The hardware interrupt handler is available on all CPUs, so several can be running all at once if IRQ balancing is set that way
Small hardware interrupt handlers are better for the scheduler because the scheduler can decide when to do the bulk of the work in the softirq
Small hardware interrupt handlers are also less likely to cause crashes at a level where recovery may be impossible
The softirq can still do a lot of damage but there are more recovery options if it does crash & burn

Now that I understand better what Linux is doing, I can respect this design. But I'm not convinced - it seems inefficient to design a driver in two pieces.

Brendan · Post by **Brendan** » Mon May 28, 2012 1:05 am

Hi,

sounds wrote:But I'm not convinced - it seems inefficient to design a driver in two pieces.

It is inefficient, but the alternative is probably worse...

If a lock is used by a "hardware interrupt handler" and also used by the kernel itself; then you have to disable IRQs when you acquire that lock to avoid deadlocks (e.g. IRQ handler waiting for a lock that can't be released until after the IRQ handler returns).

Imagine if the device driver handled the IRQ during the "hardware interrupt handler", and one device driver wanted to allocate some physical memory. Now every time the kernel wants to allocate physical memory it has to disable IRQs (to avoid causing a deadlock if a physical memory manager lock is in use at the time).

Imagine if the device driver handled the IRQ during the "hardware interrupt handler", and the kernel developers never had a standard device driver API and couldn't know which functions a device driver's interrupt handler might use. Now every function in the kernel that uses any kind of lock has to disable IRQs, just in case a device driver's IRQ handler feels like using that function and causes a deadlock. Most of the kernel probably uses some sort of locks; and having IRQs disabled for "most of the kernel" would completely destroy the kernel's ability to handle IRQs quickly (interrupt latency would be severe).

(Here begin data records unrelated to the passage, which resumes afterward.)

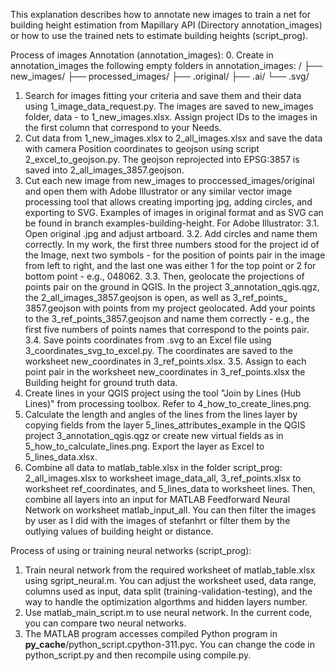 This explanation describes how to annotate new images to train a net for building height estimation from Mapillary API (Directory annotation_images) or how to use the trained nets to estimate building heights (script_prog).

Process of images Annotation (annotation_images):
0. Create in annotation_images the following empty folders in annotation_images:
	/
	├── new_images/
	├── processed_images/
    		├── .original/
    		├── .ai/
    		└── .svg/
1. Search for images fitting your criteria and save them and their data using 1_image_data_request.py. The images are saved to new_images folder, data - to 1_new_images.xlsx. Assign project IDs to the images in the first column that correspond to your Needs.
2. Cut data from 1_new_images.xlsx to 2_all_images.xlsx and save the data with camera Position coordinates to geojson using script 2_excel_to_geojson.py. The geojson reprojected into EPSG:3857 is saved into 2_all_images_3857.geojson.
3. Cut each new image from new_images to proccessed_images/original and open them with Adobe Illustrator or any similar vector image processing tool that allows creating importing jpg, adding circles, and exporting to SVG. Examples of images in original format and as SVG can be found in branch examples-building-height. For Adobe Illustrator:
	3.1. Open original .jpg and adjust artboard.
	3.2. Add circles and name them correctly. In my work, the first three numbers stood for the project id of the Image, next two symbols - for the position of points pair in the image from left to right, and the last one was either 1 for the top point or 2 for bottom point - e.g., 048062.
	3.3. Then, geolocate the projections of points pair on the ground in QGIS. In the project 3_annotation_qgis.qgz, the 2_all_images_3857.geojson is open, as well as 3_ref_points_	3857.geojson with points from my project geolocated. Add your points to the 3_ref_points_3857.geojson and name them correctly - e.g., the first five numbers of points names that correspond to the points pair.
	3.4. Save points coordinates from .svg to an Excel file using 3_coordinates_svg_to_excel.py. The coordinates are saved to the worksheet new_coordinates in 3_ref_points.xlsx.
	3.5. Assign to each point pair in the worksheet new_coordinates in 3_ref_points.xlsx the Building height for ground truth data.
4. Create lines in your QGIS project using the tool "Join by Lines (Hub Lines)" from processing toolbox. Refer to 4_how_to_create_lines.png. 
5. Calculate the length and angles of the lines from the lines layer by copying fields from the layer 5_lines_attributes_example in the QGIS project 3_annotation_qgis.qgz or create new virtual fields as in 5_how_to_calculate_lines.png. Export the layer as Excel to 5_lines_data.xlsx.
6. Combine all data to matlab_table.xlsx in the folder script_prog: 2_all_images.xlsx to worksheet image_data_all, 3_ref_points.xlsx to worksheet ref_coordinates, and 5_lines_data to worksheet lines. Then, combine all layers into an input for MATLAB Feedforward Neural Network on worksheet matlab_input_all. You can then filter the images by user as I did with the images of stefanhrt or filter them by the outlying values of building height or distance.

Process of using or training neural networks (script_prog):
1. Train neural network from the required worksheet of matlab_table.xlsx using sgript_neural.m. You can adjust the worksheet used, data range, columns used as input, data split (training-validation-testing), and the way to handle the optimization algorthms and hidden layers number.
2. Use matlab_main_script.m to use neural network. In the current code, you can compare two neural networks. 
3. The MATLAB program accesses compiled Python program in __py_cache__/python_script.cpython-311.pyc. You can change the code in python_script.py and then recompile using compile.py.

If the device driver didn't handle the IRQ during the "hardware interrupt handler" (e.g. the "hardware interrupt handler" does nothing more than arrange for the device driver to handle the interrupt later, when the kernel isn't holding any locks) then the kernel would only need to disable IRQs for locks that are used to make these arrangements (and not for every lock in the kernel). Of course every device driver could implement its own "postpone this until later" code; but it makes much more sense for the kernel to provide it so that it's not duplicated (badly) in different ways in different drivers.

Now, you might be wondering if they could fix the problem by defining a standard driver API. My guess is that the number of functions that they'd need in the driver API (or needed by functions that are needed by function that are needed in the driver API) would add up to "most of the kernel" anyway. It might have helped a little, but still might not help enough.

Cheers,

Brendan

sounds · Post by **sounds** » Mon May 28, 2012 10:39 am

Thanks, Brendan!

Most hardware interrupt handlers don't need interrupts disabled - except maybe a short section at the entry & exit of the handler (for example, to update the TSS - kernel stack bookkeeping - of course the NMI handler is an exception to this).

Only a small number of drivers even have IRQs:

Example #1:

PCI disk controller receives IRQ, submits DMA buffer pointer to ATA disk driver queue
ATA disk driver doesn't have any IRQs, it just uses the queues

Example #2:

PCI USB controller receives IRQ, submits DMA buffer pointer to the Generic USB driver
USB drivers don't have any IRQs, they just use the queues

I realize I'm cherry-picking the examples that show my point, but the PCI disk / PCI USB drivers that actually handle IRQs can run with interrupts enabled, and don't allocate memory in the IRQ handler. So most drivers shouldn't have to handle IRQs; the few that do must be very careful not to deadlock. But it seems to me the IRQ handler can avoid deadlock - even if the IRQ hits while the lock is held to read the queue, by designing a deadlock-free queue.

Even with the CPU IF flag set (interrupts enabled), lower priority IRQs will be buffered in the APIC until the hardware interrupt handler returns. Keep handlers as short as possible for the benefit of low priority interrupt latency. It's not a huge concern but not totally unimportant.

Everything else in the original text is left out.